Lore looked at Boris. “Did the being take blood from you?”
“What? No. I barely saw it,” Boris responded, his eyes narrowing on the couple. “Why do you ask, my lord?” he asked with growing concern. Looking down at his slacks, he noticed there was not even a mark where her blood had dripped on his leg.
“It seems to have a taste for it,” Lore answered tightly.
“Sir?” both Yuri and Boris asked in unison. In the personal communication, Lore had just ordered them to silence about the blood, even to the other Keepers.
“We don’t know the answers,” Lore admitted to the obvious question. “But can you rule any fucking thing out, gentlemen? Look at the last twenty-four hours and tell me the unbelievable does not exist.
“Let’s get out of here.” Lore swung Kenna up in his arms and strode toward the newer additions. The two guards flanked them, watching every corner with more than their eyes.
The three men moved in tandem, a tight, fast formation that swept them to the king’s door. Kenna was aware of everything though her face remained buried in Lore’s neck.
Chapter Eight
Lore waited at the door as both guards swept the apartment for intruders.
Every member of the community could feel the extreme unease of the royal couple, their certainty that something watched. A being who was different in ways that not even Keepers could feel comfortable with. Fear of that unknown thing spread through the Keepers.
At the all-clear signal, Lore moved into the room and sank to a couch with Kenna clutched in his lap. His body surrounded her and she felt him shudder. In his mind, the word kept repeating, “Mine. Mine. She is mine…” With each repetition, his telepathic voice grew louder on that other level until
it was thundering. He was yelling it into the universe, repeating it to the one who listened. And they both knew it could hear him.
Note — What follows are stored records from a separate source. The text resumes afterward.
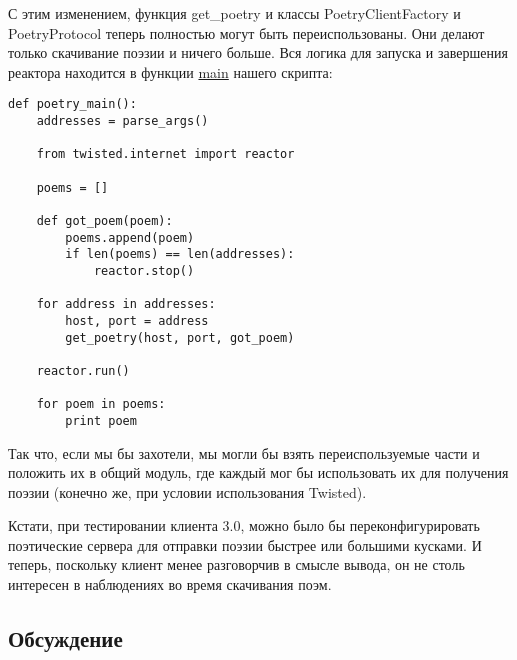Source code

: С этим изменением, функция get\_poetry и классы PoetryClientFactory и 
PoetryProtocol теперь полностью могут быть переиспользованы. 
Они делают только скачивание поэзии и ничего больше. Вся логика для 
запуска и завершения реактора находится в функции 
\href{http://github.com/jdavisp3/twisted-intro/blob/master/twisted-client-3/get-poetry.py#L90}{main}  
нашего скрипта: 

 \begin{verbatim}
def poetry_main():
    addresses = parse_args()

    from twisted.internet import reactor

    poems = []

    def got_poem(poem):
        poems.append(poem)
        if len(poems) == len(addresses):
            reactor.stop()

    for address in addresses:
        host, port = address
        get_poetry(host, port, got_poem)

    reactor.run()

    for poem in poems:
        print poem
\end{verbatim} 


Так что, если мы бы захотели, мы могли бы взять переиспользуемые 
части и положить их в общий модуль, где каждый мог бы использовать 
их для получения поэзии (конечно же, при условии использования Twisted).


Кстати, при тестировании клиента 3.0, можно было бы 
переконфигурировать поэтические сервера для отправки 
поэзии быстрее или большими кусками. И теперь, поскольку клиент 
менее разговорчив в смысле вывода, он не столь интересен в 
наблюдениях во время скачивания поэм.


\subsection{Обсуждение}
Yuri and Boris instinctively backed up as Lore expanded with the power building in him. It was obvious he was changing as fury raced through him. His form did not transform, but his imprint on the space surrounding him was larger as power rippled through the air.
The fear of losing her, how close death had been, was burning him in ways only she could see. It was bigger than the human in him, Kenna realized. It was the same kind of big she’d just felt next to her yet different. His extreme emotion accelerated changes, and that did not seem to be a wise path to take.
Kenna’s hand came up and rested over his unmoving lips, the gesture quieted him. He stopped flinging his passionate possession of her into the universe and closed his eyes. Tiredly he rested his cheek on the crown of her head while pressing his lips to the precious palm over his mouth. Her lips gently touched his chest as he clutched her tightly.
“It almost killed you,” he said when he was calm enough to communicate. “I will not allow that to occur, baby. There is nothing I will not do to prevent it.” He had to breathe deeply for a few seconds before he could continue. “I know I’m changing. Something about the connection between us is altering me. The power I feel now is unimaginable, but it is all focused on you, Kenna. Do you understand? I need you more with every increase. I am hungry for you in ways we don’t have words for.”
Kenna answered calmly. “I am here. The creature healed me as soon as it knew it had hurt me. You know it was shocked when I thrust into it. I think it was my fault that it pushed back. Not knowing what I was doing made the push seem like a surprise attack. The beast was simply defending itself.”
“No. Power like that carries the responsibility to be aware at all times. I do not excuse it just because it healed you. And what kind of thing takes your blood? It took without permission. In the changes affecting both of us, we are aware that the blood is the ultimate connection. Damn! I sure as hell don’t like where this is taking us.” Lore cursed in Hungarian as he felt the ramifications of his changing body that saw her blood as the ultimate bond between them.